Go through the entries and copy every line that has the string "will" in it.

——

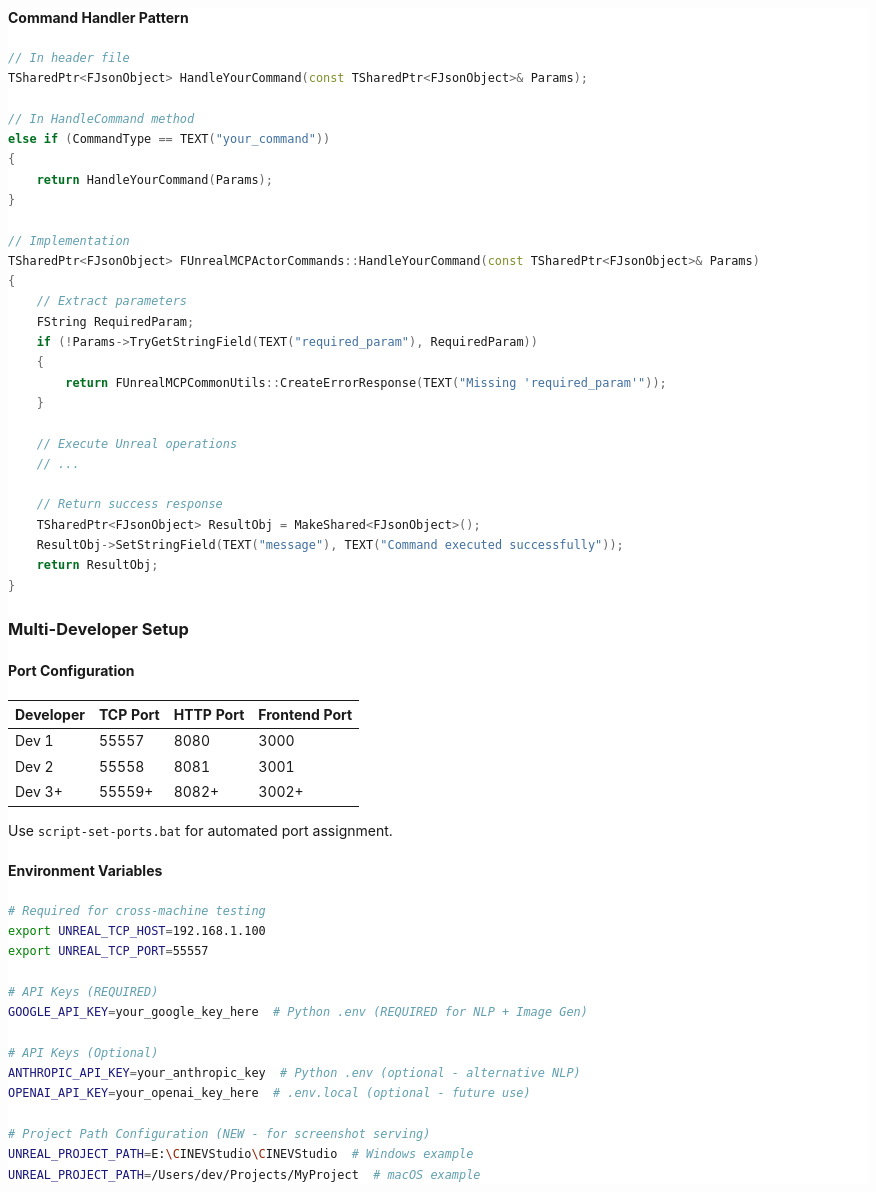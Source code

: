 #### Command Handler Pattern
```cpp
// In header file
TSharedPtr<FJsonObject> HandleYourCommand(const TSharedPtr<FJsonObject>& Params);

// In HandleCommand method
else if (CommandType == TEXT("your_command"))
{
    return HandleYourCommand(Params);
}

// Implementation
TSharedPtr<FJsonObject> FUnrealMCPActorCommands::HandleYourCommand(const TSharedPtr<FJsonObject>& Params)
{
    // Extract parameters
    FString RequiredParam;
    if (!Params->TryGetStringField(TEXT("required_param"), RequiredParam))
    {
        return FUnrealMCPCommonUtils::CreateErrorResponse(TEXT("Missing 'required_param'"));
    }
    
    // Execute Unreal operations
    // ...
    
    // Return success response
    TSharedPtr<FJsonObject> ResultObj = MakeShared<FJsonObject>();
    ResultObj->SetStringField(TEXT("message"), TEXT("Command executed successfully"));
    return ResultObj;
}
```

### Multi-Developer Setup

#### Port Configuration
| Developer | TCP Port | HTTP Port | Frontend Port |
|-----------|----------|-----------|---------------|
| Dev 1     | 55557    | 8080      | 3000         |
| Dev 2     | 55558    | 8081      | 3001         |
| Dev 3+    | 55559+   | 8082+     | 3002+        |

Use `script-set-ports.bat` for automated port assignment.

#### Environment Variables
```bash
# Required for cross-machine testing
export UNREAL_TCP_HOST=192.168.1.100
export UNREAL_TCP_PORT=55557

# API Keys (REQUIRED)
GOOGLE_API_KEY=your_google_key_here  # Python .env (REQUIRED for NLP + Image Gen)

# API Keys (Optional)
ANTHROPIC_API_KEY=your_anthropic_key  # Python .env (optional - alternative NLP)
OPENAI_API_KEY=your_openai_key_here  # .env.local (optional - future use)

# Project Path Configuration (NEW - for screenshot serving)
UNREAL_PROJECT_PATH=E:\CINEVStudio\CINEVStudio  # Windows example
UNREAL_PROJECT_PATH=/Users/dev/Projects/MyProject  # macOS example
```
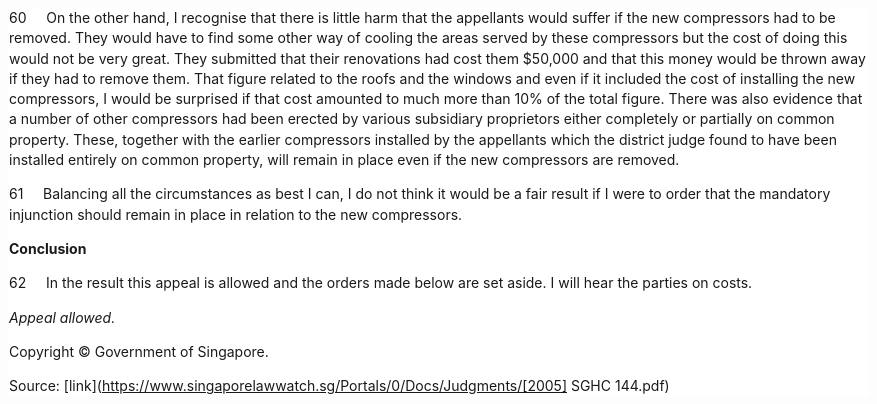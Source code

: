 60     On the other hand, I recognise that there is little harm that the appellants would suffer if the new compressors had to be removed. They would have to find some other way of cooling the areas served by these compressors but the cost of doing this would not be very great. They submitted that their renovations had cost them $50,000 and that this money would be thrown away if they had to remove them. That figure related to the roofs and the windows and even if it included the cost of installing the new compressors, I would be surprised if that cost amounted to much more than 10% of the total figure. There was also evidence that a number of other compressors had been erected by various subsidiary proprietors either completely or partially on common property. These, together with the earlier compressors installed by the appellants which the district judge found to have been installed entirely on common property, will remain in place even if the new compressors are removed. 

61     Balancing all the circumstances as best I can, I do not think it would be a fair result if I were to order that the mandatory injunction should remain in place in relation to the new compressors. 

**Conclusion** 

62     In the result this appeal is allowed and the orders made below are set aside. I will hear the parties on costs. 

_Appeal allowed._ 

 Copyright © Government of Singapore. 


Source: [link](https://www.singaporelawwatch.sg/Portals/0/Docs/Judgments/[2005] SGHC 144.pdf)
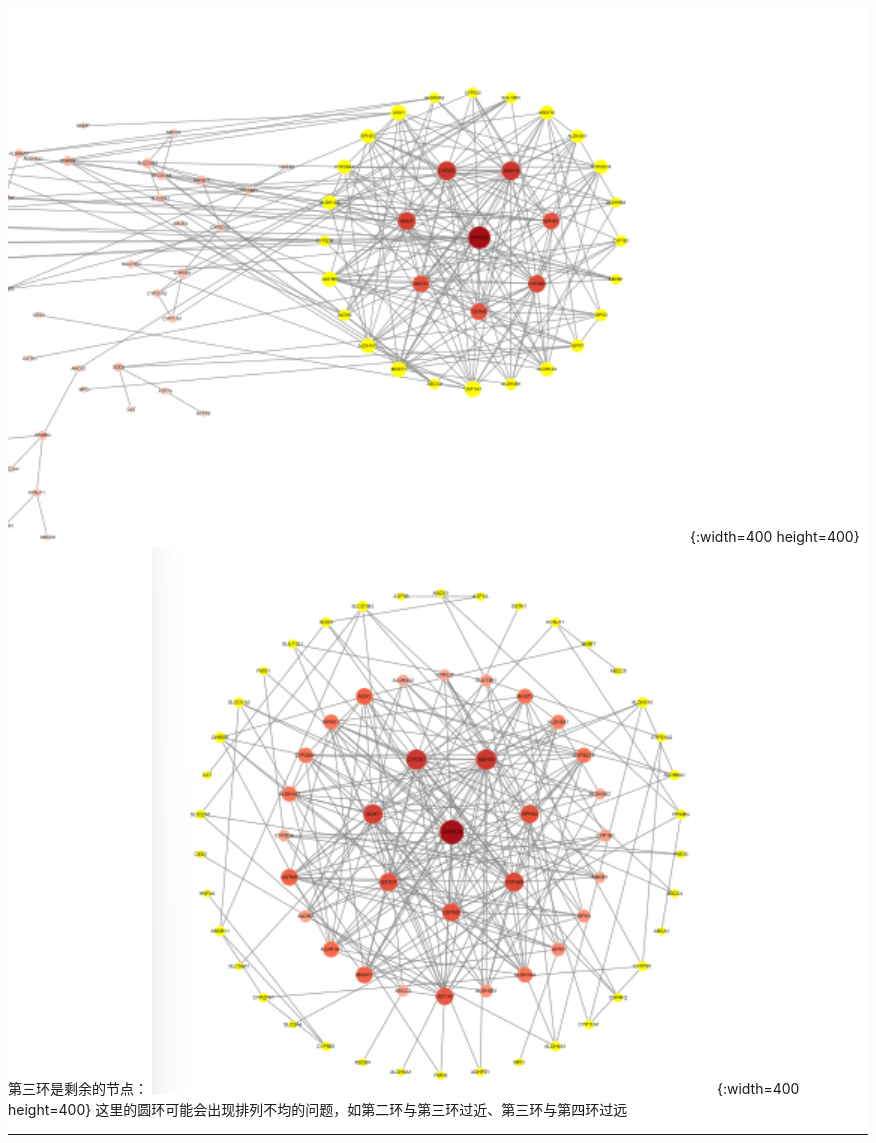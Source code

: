 ![Cytoscape12](./md-image/Cytoscape12.png){:width=400 height=400}
第三环是剩余的节点：
![Cytoscape13](./md-image/Cytoscape13.png){:width=400 height=400}
这里的圆环可能会出现排列不均的问题，如第二环与第三环过近、第三环与第四环过远

---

——

:: Result of the exercise ::
: 60     On the other hand, I recognise that there is little harm that the appellants would suffer if the new compressors had to be removed. They would have to find some other way of cooling the areas served by these compressors but the cost of doing this would not be very great. They submitted that their renovations had cost them $50,000 and that this money would be thrown away if they had to remove them. That figure related to the roofs and the windows and even if it included the cost of installing the new compressors, I would be surprised if that cost amounted to much more than 10% of the total figure. There was also evidence that a number of other compressors had been erected by various subsidiary proprietors either completely or partially on common property. These, together with the earlier compressors installed by the appellants which the district judge found to have been installed entirely on common property, will remain in place even if the new compressors are removed. 
62     In the result this appeal is allowed and the orders made below are set aside. I will hear the parties on costs. 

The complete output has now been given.